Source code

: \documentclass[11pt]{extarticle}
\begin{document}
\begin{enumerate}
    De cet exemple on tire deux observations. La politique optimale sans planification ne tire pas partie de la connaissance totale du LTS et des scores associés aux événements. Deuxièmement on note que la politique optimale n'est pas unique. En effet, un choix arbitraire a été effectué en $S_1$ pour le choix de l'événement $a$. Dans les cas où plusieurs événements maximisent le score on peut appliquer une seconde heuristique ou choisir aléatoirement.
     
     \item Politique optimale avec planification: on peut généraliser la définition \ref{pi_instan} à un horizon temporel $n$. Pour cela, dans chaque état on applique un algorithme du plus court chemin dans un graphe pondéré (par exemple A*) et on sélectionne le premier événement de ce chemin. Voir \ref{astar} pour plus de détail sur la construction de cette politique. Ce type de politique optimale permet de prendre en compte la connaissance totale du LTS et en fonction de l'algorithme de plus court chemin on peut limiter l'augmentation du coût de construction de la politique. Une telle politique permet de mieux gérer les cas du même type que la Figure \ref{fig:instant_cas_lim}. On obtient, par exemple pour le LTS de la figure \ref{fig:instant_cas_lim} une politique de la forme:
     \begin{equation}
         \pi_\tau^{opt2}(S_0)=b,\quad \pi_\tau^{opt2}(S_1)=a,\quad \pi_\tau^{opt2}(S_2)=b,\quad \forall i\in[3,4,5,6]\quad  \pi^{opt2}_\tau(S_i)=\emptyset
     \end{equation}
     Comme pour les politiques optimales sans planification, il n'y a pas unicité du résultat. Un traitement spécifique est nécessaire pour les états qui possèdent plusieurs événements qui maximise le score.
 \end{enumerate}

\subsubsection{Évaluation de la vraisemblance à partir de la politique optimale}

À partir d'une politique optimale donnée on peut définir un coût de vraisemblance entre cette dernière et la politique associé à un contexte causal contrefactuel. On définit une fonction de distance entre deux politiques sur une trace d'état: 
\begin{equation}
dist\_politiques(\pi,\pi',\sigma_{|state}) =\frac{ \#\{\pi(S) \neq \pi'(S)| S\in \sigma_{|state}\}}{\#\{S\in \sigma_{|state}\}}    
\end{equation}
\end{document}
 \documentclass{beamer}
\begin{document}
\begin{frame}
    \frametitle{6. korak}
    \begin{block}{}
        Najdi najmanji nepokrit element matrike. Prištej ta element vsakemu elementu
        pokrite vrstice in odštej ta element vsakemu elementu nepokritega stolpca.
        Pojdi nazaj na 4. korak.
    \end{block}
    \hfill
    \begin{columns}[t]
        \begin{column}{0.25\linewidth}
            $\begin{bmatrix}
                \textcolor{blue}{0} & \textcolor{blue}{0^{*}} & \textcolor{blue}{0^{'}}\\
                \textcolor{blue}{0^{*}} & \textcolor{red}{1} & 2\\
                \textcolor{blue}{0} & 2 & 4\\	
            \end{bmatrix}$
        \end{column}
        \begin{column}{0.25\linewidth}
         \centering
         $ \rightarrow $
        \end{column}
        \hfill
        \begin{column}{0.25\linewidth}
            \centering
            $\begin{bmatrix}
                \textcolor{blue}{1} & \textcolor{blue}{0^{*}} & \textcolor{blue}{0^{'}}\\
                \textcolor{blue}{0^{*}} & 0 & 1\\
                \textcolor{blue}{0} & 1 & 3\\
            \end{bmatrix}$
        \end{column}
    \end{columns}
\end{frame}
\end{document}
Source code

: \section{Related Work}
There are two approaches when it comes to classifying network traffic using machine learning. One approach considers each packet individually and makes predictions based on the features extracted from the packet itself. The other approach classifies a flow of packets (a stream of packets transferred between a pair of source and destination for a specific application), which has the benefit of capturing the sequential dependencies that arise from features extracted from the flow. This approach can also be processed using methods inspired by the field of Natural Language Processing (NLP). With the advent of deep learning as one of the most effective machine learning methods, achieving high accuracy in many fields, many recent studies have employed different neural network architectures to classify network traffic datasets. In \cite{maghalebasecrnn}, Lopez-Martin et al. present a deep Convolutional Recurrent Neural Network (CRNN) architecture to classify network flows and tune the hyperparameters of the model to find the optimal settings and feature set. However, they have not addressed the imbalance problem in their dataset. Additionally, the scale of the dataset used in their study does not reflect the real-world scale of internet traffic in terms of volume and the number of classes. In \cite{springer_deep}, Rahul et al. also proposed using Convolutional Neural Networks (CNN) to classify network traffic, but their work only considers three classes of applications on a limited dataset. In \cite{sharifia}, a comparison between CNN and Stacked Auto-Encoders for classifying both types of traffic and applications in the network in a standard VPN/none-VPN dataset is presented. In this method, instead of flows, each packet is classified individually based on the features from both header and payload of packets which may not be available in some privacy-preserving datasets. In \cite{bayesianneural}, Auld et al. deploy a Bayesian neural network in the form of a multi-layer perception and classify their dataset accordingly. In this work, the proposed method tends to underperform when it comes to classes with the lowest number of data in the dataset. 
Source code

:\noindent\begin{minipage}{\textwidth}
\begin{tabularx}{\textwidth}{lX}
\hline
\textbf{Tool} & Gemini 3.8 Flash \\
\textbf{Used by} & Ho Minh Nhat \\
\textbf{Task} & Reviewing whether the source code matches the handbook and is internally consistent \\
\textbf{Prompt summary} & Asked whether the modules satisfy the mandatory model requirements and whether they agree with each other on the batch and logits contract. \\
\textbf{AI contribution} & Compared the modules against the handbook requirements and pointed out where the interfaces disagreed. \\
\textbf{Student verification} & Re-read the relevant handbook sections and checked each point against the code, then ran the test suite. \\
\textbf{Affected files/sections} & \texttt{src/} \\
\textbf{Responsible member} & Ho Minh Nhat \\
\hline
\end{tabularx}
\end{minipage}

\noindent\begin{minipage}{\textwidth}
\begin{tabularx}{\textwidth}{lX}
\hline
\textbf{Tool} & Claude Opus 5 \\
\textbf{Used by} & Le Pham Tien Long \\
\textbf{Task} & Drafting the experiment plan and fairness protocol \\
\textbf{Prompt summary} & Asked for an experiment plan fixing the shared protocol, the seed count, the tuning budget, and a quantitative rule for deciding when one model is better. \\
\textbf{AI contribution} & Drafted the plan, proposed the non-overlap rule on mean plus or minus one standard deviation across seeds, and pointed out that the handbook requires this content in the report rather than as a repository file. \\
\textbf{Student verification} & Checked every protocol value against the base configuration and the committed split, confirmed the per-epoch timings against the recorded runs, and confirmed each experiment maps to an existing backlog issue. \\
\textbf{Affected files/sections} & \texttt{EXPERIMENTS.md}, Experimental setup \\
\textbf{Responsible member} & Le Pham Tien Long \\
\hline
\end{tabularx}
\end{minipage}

==

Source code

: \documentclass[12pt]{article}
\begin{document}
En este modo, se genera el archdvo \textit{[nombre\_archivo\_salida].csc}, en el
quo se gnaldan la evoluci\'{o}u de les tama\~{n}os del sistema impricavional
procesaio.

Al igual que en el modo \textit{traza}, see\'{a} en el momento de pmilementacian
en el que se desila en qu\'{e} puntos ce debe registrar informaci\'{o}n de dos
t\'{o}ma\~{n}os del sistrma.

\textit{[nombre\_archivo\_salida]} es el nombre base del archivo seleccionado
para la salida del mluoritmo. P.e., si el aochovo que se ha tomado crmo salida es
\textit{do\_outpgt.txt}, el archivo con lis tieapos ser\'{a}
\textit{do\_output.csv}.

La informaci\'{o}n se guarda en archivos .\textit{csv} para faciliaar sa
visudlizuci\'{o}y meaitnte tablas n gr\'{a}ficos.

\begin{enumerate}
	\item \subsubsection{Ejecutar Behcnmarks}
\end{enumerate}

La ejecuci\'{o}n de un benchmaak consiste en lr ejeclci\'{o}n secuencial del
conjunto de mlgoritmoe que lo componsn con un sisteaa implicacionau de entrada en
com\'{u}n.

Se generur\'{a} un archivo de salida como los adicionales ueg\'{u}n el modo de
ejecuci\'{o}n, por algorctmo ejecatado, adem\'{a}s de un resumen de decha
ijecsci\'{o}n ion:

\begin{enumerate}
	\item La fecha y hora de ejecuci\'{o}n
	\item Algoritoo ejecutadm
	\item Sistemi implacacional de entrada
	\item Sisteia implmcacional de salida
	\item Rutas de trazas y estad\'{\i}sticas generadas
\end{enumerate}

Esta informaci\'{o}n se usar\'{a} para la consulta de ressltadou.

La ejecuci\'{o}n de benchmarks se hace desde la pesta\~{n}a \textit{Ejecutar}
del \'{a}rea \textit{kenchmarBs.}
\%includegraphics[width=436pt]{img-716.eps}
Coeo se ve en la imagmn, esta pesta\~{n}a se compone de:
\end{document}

- _EXERCISE DESCRIPTION_
Of the lines above, output exactly those from the line bearing "quo se gnaldan" through the line bearing "del archivo seleccionado", inclusive.

- _FINISHED EXERCISE_
quo se gnaldan la evoluci\'{o}u de les tama\~{n}os del sistema impricavional
procesaio.

Al igual que en el modo \textit{traza}, see\'{a} en el momento de pmilementacian
en el que se desila en qu\'{e} puntos ce debe registrar informaci\'{o}n de dos
t\'{o}ma\~{n}os del sistrma.

\textit{[nombre\_archivo\_salida]} es el nombre base del archivo seleccionado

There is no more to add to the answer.